Log the feature definition. Which columns entered training? Which joins were used? Which transformations ran? Which feature store version, if any, supplied them? Look, same feature names do not guarantee same feature meaning.
Log hyperparameters. Learning rate. Batch size. Context length. Regularization. Seed. Sampling temperature when relevant. These details look boring until they save you.
Log the environment. Container image. Python version. Library versions. CUDA stack when needed. Hardware type. If the environment changes, the result may move.

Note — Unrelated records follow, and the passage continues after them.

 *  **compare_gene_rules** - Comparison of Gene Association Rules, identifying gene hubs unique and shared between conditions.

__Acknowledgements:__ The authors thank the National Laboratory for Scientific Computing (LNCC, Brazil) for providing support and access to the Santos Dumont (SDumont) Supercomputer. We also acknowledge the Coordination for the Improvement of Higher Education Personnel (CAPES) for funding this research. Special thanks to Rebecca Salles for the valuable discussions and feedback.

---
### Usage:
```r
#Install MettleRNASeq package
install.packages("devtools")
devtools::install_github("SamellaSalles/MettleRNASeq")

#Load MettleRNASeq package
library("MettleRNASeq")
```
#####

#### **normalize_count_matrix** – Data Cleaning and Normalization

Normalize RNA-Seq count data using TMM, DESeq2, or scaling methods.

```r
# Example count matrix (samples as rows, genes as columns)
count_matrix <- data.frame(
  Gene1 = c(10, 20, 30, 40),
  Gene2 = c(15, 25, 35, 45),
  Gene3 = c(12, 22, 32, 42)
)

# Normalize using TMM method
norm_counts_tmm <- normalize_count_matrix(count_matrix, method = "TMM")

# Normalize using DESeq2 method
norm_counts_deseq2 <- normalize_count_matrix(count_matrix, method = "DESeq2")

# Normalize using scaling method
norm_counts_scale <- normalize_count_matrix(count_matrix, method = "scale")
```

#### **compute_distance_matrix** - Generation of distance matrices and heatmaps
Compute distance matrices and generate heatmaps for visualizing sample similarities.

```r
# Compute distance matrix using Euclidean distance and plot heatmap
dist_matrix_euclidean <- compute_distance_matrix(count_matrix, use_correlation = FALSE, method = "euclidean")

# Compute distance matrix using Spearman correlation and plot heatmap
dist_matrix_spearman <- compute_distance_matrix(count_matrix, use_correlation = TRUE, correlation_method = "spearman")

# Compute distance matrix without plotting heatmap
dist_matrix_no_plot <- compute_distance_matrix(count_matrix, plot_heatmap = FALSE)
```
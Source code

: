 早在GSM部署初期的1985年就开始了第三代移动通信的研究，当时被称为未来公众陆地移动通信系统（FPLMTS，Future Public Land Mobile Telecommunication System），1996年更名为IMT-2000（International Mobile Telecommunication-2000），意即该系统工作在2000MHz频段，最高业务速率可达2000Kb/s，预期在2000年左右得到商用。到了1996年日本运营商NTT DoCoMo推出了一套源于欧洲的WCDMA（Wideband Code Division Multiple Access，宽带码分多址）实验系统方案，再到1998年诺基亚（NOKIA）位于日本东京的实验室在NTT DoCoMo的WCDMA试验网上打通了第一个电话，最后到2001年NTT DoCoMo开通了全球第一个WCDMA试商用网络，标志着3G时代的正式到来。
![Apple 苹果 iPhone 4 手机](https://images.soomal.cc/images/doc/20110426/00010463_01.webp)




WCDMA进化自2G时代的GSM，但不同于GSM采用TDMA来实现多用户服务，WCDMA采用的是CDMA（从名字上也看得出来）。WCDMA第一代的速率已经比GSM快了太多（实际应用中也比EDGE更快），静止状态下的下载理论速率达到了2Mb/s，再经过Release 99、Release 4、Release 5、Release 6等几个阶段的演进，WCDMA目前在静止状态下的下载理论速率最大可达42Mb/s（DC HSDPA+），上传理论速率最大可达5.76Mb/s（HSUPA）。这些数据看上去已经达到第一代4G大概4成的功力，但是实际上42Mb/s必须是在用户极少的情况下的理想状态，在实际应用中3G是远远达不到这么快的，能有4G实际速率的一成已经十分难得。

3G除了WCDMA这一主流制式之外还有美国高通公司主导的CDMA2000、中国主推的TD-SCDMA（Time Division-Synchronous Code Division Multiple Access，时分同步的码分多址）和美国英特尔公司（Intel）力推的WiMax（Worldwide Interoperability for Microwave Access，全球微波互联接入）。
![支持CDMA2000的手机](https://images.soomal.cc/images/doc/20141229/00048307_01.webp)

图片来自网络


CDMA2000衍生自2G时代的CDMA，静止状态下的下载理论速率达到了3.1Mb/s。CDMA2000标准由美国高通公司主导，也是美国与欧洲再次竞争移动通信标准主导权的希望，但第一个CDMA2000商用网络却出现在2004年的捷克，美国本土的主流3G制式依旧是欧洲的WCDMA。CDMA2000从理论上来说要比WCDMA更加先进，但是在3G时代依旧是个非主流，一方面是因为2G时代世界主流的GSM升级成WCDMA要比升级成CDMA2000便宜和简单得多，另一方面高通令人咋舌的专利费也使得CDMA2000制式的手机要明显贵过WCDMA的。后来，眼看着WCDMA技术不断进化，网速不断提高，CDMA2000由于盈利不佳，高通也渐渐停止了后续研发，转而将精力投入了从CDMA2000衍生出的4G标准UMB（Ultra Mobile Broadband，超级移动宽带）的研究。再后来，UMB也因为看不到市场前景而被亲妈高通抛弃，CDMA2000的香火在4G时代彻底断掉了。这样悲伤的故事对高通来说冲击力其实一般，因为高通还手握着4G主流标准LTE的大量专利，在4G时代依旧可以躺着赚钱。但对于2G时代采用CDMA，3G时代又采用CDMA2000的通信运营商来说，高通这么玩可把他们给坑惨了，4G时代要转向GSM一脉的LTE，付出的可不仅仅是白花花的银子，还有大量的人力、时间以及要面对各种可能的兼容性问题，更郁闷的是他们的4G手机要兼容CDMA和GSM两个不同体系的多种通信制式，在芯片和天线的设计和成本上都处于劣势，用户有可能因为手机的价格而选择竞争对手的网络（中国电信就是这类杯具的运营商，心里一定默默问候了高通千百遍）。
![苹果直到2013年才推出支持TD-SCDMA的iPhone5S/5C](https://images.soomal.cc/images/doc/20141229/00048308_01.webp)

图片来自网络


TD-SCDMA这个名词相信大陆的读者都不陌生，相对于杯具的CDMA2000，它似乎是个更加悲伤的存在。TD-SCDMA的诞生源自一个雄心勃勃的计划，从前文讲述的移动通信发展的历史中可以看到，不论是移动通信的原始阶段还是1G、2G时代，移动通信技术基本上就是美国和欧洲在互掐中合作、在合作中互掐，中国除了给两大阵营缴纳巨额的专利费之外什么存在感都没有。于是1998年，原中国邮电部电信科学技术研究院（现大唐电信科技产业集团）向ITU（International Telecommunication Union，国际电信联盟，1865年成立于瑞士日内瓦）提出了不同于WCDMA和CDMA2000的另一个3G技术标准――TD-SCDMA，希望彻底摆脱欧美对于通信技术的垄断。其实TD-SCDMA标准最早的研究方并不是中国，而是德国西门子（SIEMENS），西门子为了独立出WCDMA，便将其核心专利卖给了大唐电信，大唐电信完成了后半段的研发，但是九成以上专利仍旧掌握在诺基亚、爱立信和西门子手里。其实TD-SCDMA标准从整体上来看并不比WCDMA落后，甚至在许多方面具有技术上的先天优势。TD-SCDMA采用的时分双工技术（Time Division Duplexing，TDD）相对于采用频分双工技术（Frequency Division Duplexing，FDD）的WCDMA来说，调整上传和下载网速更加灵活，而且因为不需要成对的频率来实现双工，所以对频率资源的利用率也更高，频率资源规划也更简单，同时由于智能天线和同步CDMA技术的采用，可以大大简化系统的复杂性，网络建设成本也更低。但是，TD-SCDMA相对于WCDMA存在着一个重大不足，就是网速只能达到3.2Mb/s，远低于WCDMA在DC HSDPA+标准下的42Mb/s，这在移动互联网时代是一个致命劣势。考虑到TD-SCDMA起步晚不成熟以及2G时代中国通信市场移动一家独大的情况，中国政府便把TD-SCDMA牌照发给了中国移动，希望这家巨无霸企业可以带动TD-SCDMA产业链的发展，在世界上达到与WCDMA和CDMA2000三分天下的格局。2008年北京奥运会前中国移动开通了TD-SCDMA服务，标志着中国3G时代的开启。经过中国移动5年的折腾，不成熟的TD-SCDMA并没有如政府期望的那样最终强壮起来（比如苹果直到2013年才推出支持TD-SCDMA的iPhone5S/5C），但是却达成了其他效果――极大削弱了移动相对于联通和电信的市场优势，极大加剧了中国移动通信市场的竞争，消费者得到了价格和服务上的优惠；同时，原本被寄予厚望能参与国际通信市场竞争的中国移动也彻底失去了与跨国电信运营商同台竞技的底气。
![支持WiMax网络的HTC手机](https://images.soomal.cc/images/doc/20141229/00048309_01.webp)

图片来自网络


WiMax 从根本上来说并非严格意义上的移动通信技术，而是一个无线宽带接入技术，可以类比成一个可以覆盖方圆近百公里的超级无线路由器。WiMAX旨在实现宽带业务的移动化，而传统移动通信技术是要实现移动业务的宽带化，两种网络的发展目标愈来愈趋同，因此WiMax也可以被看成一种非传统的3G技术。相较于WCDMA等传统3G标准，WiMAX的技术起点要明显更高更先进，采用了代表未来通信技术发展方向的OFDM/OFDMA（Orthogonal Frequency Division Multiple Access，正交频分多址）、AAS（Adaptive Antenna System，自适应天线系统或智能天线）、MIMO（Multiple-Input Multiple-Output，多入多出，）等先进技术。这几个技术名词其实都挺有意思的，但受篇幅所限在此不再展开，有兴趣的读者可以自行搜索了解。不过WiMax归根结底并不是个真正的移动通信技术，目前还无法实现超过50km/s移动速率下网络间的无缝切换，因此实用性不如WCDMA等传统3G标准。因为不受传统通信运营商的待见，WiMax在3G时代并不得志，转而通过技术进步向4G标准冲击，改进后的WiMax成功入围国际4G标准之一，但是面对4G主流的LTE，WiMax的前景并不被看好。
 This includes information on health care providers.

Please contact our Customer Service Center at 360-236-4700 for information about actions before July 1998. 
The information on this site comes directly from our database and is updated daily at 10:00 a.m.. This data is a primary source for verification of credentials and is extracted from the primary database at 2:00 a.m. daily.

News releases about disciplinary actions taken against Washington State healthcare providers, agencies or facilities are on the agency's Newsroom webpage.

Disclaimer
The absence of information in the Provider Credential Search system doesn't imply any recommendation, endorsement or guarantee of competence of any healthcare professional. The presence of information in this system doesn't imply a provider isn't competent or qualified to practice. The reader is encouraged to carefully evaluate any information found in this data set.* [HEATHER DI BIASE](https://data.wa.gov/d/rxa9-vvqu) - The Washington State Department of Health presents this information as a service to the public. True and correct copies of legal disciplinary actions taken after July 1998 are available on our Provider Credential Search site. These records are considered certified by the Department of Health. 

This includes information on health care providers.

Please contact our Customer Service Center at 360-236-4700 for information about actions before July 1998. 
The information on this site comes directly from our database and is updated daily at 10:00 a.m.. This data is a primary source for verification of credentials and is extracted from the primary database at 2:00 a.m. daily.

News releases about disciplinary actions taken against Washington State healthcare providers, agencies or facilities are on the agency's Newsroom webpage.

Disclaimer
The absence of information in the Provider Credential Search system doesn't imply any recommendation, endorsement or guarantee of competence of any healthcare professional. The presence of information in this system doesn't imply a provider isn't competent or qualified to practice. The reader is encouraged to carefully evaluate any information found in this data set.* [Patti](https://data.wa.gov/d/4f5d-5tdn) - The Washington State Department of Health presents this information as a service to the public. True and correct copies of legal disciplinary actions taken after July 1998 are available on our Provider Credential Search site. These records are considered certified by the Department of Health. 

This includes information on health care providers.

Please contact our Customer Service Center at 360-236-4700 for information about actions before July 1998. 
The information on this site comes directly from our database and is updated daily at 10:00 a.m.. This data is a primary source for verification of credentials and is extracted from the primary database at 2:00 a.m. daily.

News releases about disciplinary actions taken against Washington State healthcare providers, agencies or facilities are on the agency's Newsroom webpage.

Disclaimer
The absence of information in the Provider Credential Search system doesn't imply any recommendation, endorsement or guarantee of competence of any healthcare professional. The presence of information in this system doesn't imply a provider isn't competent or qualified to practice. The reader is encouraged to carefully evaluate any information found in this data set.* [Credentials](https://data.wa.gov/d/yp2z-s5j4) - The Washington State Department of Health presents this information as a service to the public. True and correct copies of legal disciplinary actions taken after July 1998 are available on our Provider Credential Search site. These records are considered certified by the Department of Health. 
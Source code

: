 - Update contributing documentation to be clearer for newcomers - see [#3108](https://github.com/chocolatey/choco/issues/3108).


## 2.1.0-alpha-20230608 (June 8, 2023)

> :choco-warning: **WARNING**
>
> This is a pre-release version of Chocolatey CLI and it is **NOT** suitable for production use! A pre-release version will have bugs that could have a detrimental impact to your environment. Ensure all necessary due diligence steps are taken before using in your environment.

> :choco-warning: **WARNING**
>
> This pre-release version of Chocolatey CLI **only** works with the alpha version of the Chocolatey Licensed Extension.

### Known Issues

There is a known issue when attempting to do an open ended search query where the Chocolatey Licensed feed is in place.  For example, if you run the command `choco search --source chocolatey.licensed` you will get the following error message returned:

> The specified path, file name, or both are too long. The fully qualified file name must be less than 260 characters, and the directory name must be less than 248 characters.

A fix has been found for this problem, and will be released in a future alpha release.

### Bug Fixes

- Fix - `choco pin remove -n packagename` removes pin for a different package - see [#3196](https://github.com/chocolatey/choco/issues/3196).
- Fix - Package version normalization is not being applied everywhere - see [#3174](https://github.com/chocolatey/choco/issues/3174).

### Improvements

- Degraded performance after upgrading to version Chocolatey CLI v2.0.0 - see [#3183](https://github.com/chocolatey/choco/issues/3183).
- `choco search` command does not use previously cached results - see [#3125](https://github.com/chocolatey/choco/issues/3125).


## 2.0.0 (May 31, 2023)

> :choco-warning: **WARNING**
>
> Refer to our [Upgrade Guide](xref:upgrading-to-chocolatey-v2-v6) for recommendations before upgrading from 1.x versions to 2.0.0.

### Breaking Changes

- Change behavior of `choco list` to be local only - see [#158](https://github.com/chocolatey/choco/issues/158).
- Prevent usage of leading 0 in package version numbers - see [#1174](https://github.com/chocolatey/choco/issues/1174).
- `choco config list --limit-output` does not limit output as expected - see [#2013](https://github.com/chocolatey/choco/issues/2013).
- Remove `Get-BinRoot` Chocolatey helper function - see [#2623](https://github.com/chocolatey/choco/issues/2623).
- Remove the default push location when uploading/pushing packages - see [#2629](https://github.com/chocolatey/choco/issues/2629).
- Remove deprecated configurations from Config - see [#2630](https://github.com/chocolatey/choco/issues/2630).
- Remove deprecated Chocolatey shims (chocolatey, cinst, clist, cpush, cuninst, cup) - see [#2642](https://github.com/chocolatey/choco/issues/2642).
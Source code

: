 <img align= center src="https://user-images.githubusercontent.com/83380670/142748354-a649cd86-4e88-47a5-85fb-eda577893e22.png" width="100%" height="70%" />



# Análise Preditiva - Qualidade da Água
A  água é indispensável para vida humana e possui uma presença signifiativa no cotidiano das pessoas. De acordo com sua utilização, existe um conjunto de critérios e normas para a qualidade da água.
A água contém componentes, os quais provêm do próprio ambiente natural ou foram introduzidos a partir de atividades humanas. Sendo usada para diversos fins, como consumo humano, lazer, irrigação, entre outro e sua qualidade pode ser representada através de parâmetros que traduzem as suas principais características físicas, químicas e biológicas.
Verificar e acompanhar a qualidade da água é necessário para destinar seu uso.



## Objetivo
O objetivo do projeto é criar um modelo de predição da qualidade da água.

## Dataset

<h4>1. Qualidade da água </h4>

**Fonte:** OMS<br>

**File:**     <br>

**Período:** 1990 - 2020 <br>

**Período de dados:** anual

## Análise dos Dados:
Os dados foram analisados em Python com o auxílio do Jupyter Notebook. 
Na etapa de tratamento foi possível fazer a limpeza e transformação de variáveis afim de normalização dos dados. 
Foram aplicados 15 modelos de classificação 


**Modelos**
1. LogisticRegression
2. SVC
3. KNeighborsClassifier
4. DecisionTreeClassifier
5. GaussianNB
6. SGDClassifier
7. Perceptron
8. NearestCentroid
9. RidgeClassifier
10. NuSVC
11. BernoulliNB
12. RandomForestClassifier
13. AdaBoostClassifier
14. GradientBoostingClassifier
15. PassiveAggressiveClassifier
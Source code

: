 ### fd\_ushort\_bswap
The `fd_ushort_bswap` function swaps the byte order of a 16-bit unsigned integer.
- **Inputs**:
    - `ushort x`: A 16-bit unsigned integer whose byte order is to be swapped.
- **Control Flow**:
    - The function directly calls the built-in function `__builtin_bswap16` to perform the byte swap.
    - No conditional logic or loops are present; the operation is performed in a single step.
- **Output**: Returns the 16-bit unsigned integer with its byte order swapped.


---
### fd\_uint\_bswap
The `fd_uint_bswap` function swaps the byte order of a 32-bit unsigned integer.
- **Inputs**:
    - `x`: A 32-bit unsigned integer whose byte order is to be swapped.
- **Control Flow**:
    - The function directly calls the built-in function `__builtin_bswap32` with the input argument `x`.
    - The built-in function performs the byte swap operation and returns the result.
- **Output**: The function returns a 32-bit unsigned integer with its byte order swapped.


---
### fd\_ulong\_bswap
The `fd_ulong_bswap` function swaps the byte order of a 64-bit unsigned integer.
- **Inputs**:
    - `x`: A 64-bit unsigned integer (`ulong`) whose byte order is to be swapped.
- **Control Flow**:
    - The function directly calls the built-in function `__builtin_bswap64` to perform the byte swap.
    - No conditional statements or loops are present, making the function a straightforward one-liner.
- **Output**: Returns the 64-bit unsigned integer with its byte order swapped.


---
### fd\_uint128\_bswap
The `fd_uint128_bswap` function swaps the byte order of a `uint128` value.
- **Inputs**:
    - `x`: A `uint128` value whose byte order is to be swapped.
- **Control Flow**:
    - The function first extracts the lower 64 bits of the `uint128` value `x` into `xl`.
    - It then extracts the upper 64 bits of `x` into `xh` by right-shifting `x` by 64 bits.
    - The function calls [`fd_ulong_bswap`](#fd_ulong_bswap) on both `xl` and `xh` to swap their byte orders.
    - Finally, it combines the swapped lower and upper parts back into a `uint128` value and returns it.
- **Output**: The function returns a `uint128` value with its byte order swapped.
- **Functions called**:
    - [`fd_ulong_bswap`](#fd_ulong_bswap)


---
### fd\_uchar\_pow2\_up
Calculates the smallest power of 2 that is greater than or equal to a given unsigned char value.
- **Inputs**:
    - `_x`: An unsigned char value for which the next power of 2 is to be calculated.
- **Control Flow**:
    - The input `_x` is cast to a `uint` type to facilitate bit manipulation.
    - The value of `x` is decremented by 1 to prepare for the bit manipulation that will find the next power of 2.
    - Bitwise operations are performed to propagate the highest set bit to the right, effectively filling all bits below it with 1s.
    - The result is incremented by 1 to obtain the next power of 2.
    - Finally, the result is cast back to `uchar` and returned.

Log metrics. Overall metrics matter. Slice metrics matter more than many teams admit. Latency from offline inference tests may matter too. Cost per batch or per request can matter. The future warehouse should receive this evidence cleanly.
Log artifacts. Model weights. Tokenizer. Feature schema. Evaluation report. Confusion matrix or ranking plots. Prompt templates when your system uses them. Artifacts make the run inspectable, not mythical.
Picture first: what a tracked run actually connects¶
┌──────────────┐ │ code commit │ └──────┬───────┘ │ ┌──────▼───────┐ │ data version │ └──────┬───────┘ │ ┌──────▼───────┐ │ train run │ ├──────────────┤ │ params │ │ metrics │ │ artifacts │ │ owner │ └──────┬───────┘ │ ▼ ┌──────────────┐ │ warehouse │ └──────────────┘
That middle box is the key. Not the file alone. The tracked run is the object you can debate. The tracked run is the object the assembly line can move. The tracked run is the object the warehouse can later reference.
Tool choices: MLflow, W&B, and managed platforms¶
MLflow is a practical default for many teams. It is open and familiar. It covers runs, artifacts, and the warehouse well. It fits nicely when you want control over hosting.
Weights & Biases is strong when collaboration needs more polish. Dashboards are rich. Reports are easy to share. Comparison across many runs is smooth. It often feels friendlier for fast-moving experiment teams.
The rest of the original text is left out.